We've *never* radically extended lifespan. Or for that matter, extended
lifespan at all.
What has been extended is life expectancy, which is something a little
different. And all improvements in life expectancy have been
incremental, and so far, mainly done by reducing the various ways people
die young by accident or disease. If you add all these increments up,
the average life expectancy has improved dramatically over the last
couple hundred years, so that might seem to be radical. But that still
leaves lifespan about the same it was 200 years ago, or for that matter,
2000 years ago.
The 1947 CSO tables go out to age 100. The 2017 CSO tables go out to
age 120. There's enough people living to 120 to be a concern for
life insurance companies.
There's only one person who's lived to 120, and she was an extreme
statistical outlier. Anyone living over the age of 100 is an outlier;
it's just that with increased total population, there are more outliers.
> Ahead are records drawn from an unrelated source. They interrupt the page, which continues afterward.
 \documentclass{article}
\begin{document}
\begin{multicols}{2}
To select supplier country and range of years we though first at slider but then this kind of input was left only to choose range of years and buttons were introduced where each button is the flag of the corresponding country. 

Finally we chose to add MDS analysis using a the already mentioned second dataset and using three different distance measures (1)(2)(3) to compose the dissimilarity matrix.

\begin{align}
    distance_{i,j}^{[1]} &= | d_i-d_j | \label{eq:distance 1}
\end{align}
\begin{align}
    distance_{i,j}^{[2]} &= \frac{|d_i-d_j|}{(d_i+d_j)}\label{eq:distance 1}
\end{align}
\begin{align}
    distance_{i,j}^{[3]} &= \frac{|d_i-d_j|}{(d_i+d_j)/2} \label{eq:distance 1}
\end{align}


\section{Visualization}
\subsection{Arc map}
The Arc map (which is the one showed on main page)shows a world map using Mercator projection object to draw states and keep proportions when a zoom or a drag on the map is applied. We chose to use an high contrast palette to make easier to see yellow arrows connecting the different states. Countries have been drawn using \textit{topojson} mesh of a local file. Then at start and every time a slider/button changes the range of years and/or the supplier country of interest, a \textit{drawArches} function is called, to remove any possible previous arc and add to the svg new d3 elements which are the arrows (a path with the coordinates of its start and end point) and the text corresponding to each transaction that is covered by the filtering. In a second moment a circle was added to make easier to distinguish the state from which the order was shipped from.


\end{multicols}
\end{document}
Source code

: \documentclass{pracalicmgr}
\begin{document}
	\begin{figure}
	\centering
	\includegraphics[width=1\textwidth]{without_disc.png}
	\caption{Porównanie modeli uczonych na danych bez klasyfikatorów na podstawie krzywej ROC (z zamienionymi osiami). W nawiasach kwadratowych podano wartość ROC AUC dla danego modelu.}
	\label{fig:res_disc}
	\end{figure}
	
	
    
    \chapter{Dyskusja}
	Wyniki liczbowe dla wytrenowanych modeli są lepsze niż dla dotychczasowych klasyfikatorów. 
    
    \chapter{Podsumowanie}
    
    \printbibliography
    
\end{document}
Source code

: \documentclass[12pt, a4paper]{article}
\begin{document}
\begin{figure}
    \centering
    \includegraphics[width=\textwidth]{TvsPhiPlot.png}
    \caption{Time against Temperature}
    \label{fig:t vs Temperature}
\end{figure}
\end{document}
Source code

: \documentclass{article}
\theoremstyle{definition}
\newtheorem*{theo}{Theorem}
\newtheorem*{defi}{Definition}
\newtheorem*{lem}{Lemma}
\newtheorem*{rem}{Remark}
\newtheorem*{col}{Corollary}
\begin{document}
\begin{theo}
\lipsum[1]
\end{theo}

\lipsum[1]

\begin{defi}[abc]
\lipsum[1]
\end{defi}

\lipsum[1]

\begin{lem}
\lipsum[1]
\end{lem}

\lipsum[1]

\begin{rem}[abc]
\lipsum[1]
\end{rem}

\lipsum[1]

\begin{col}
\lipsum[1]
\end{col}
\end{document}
When we have a radical increase in lifespan (not expectancy), the
average person will expect to live to 120 (or some other age above 100)
as long as they avoid accidents. This will take a technological advance
beyond improving the human environment (e.g. better water supplies,
sewers, better food supply, etc.) and typical health care (e.g. treating
diseases and injuries) which lead to the increased life expectancy up to
this point.
Post by Scott Lurndal
But are the new CSO tables a function of a longer life expectancy (which
has IIRC decreased lately in the US of A) or a function of a larger population
base (almost 4-fold since 1947) in the actuary data?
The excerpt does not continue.